With all the exercise that was required of her, Annerose was finding her body changing like it hadn’t since she was a young teen. Her skin was still smooth, and her face was still the same as it had been, but her muscles became visible on her arms and legs, and, where once she would have described herself as moving her body gracefully, she now would call her actions precise.

She had always thought of her body as a tool, but it was becoming a different kind of tool than she was used to. She could still use it in the original way, she thought, especially when her hair grew back, but she had never before considered that she might take pleasure from running or from firing a gun. It would have been unthinkable to her past self, and it was, in some ways, unthinkable to her current self. Whenever she felt a sudden thrill of accomplishment or joy of movement, she tried to tamp it down. It was not that she considered such things unladylike, but that she found the experience of enjoying something for its own sake-- or, rather, for her own sake-- somewhat perverse. Annerose would never have said any of this aloud to anyone else, and she was hardly conscious of the feeling enough to put it into words, but it still drove her to feel altogether quite odd when she stood around with the other girls after practice in the locker room, sweaty and friendly and something resembling happy.

The first game of the year took place on a rather grey day. A light rain was intermittently falling, and the air was unpleasantly chill.
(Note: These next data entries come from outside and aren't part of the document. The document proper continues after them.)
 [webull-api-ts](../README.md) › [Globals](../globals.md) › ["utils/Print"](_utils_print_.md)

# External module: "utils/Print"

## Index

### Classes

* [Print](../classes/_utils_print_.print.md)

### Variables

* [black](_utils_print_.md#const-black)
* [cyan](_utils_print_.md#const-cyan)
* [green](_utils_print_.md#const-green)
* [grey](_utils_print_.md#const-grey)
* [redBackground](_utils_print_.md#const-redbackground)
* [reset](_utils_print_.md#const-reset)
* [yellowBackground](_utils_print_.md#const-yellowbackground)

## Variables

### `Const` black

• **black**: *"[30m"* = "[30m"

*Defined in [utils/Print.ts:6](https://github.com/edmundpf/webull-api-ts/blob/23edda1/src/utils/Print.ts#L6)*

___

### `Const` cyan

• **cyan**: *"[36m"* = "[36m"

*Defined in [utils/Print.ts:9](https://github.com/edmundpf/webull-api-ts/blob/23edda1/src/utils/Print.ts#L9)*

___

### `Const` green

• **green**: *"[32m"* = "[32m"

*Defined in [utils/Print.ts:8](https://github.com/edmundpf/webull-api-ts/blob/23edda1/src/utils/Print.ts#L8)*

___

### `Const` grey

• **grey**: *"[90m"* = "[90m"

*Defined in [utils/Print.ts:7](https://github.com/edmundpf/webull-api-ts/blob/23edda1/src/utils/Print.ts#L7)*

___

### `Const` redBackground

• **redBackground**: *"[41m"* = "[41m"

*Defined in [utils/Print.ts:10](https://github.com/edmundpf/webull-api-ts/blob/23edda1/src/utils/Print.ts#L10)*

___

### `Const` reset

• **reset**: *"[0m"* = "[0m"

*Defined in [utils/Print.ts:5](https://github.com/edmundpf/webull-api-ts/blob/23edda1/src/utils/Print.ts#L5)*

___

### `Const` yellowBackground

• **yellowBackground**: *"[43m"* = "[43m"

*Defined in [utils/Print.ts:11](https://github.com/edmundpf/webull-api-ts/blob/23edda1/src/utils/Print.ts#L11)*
When she woke that morning, she had hoped that the game would be postponed, but all day long, her phone was filled up with messages from her teammates, chatting excitedly about the upcoming game, so, by the time that Annerose got dressed in her uniform, she had begun to actually look forward to the match.
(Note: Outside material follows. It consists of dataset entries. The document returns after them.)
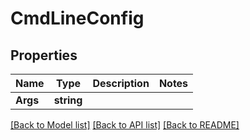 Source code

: # CmdLineConfig

## Properties

Name | Type | Description | Notes
------------ | ------------- | ------------- | -------------
**Args** | **string** |  |

[[Back to Model list]](../README.md#documentation-for-models) [[Back to API list]](../README.md#documentation-for-api-endpoints) [[Back to README]](../README.md)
The game took place on one of the many nondescript fields that the academy kept for sports and training, and the ground was already sloshing with mud. Annerose’s cleats left big gouges in the dirt whenever she stepped, and she mentally resigned herself to becoming completely filthy, shutting any complaints she had away in a corner of her mind. There were benches along the sides of the field where a few spectators (all women from the society who had come to cheer their friends on) had gathered. The opposing team was all men, dressed in red and white jerseys. The women’s jerseys were black and yellow.
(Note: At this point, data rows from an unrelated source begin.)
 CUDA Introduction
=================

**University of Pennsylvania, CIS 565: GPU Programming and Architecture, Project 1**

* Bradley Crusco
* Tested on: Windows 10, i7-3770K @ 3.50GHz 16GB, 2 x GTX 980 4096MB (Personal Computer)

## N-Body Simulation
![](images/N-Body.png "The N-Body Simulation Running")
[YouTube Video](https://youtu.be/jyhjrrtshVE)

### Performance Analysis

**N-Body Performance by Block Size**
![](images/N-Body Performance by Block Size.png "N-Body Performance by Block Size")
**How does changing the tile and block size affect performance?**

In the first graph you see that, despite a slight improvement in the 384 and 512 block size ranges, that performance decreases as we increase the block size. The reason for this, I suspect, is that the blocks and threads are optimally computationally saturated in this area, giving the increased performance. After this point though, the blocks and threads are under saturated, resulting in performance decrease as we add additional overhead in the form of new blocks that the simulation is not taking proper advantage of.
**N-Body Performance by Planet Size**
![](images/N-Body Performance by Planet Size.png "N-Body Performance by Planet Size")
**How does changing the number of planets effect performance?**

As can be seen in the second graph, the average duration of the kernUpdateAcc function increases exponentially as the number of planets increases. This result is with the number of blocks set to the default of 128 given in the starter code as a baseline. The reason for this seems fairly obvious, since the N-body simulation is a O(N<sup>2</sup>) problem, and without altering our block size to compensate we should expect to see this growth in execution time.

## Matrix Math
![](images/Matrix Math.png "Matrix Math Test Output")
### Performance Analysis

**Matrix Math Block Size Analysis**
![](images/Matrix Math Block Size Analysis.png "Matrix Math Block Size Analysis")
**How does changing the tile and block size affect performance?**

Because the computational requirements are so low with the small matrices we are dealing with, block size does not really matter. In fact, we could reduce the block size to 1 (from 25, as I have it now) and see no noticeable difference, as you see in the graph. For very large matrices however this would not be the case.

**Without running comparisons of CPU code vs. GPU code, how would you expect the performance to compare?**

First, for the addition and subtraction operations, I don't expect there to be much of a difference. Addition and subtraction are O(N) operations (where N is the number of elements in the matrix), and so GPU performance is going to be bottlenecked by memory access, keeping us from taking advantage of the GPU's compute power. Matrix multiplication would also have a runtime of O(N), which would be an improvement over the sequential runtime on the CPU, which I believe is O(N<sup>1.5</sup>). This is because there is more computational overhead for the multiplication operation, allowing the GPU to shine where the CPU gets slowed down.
It took a while for the intramurals representative and the referee to arrive, so while waiting, the two teams sized each other up, some of the seniors on Annerose’s team exchanging increasingly heated banter with the opposition. One of the men on the other team, Annerose noticed, was familiar.

“Well, Ms. von Müsel, fancy meeting you here,” Schenkopp said, grinning at her and twirling his stick with one hand, holding his helmet underneath his arm.

“I didn’t know you played,” Annerose said.

“A lacrosse stick is as much like an axe as I’m liable to get around here,” he said. Annerose recalled that he mentioned something before about being in an active combat unit before coming to the academy. “But I could say the same to you. You didn’t strike me as the sporting type when we talked before.”

“And what did I strike you as?”

“I’m afraid I’ve quite forgotten,” Schenkopp said.

“Have you?”

“Yes. Fortunately, that leaves me able to be struck by your beauty anew. The pleasure is even greater the second time.” Annerose couldn’t come up with a reply to that fast enough.

“Is he bothering you?” Christine, one of Annerose’s teammates, asked loudly, coming over to lean on Annerose’s shoulder. Christine was a senior, and she sneered at Schenkopp as though she was familiar with him. “Walter. She’s a freshman.”

“And not a porcelain doll,” Schenkopp said. “In fact, Ms. von Müsel is a woman quite capable of deciding who she will speak with.” He smiled at her.

Annerose didn’t like the feeling that she was being fought over, and so she said, “Oh, the ref’s arrived. I guess we can get started.”

The conversation that Christine had interrupted between Annerose and Schenkopp was definitely the most civil of the ones occurring between the opposing teams, so it was for the best that the referee did in fact get the game going. Annerose joined her teammates and pulled her helmet and gloves on, hefting the now familiar stick with an unfamiliar nervousness sitting in her stomach. Her helmet was a little too large, and slid uncomfortably around on her head, but the metal cage across the front didn’t impede her vision, even if it did slip forward and require her to constantly stop and adjust it.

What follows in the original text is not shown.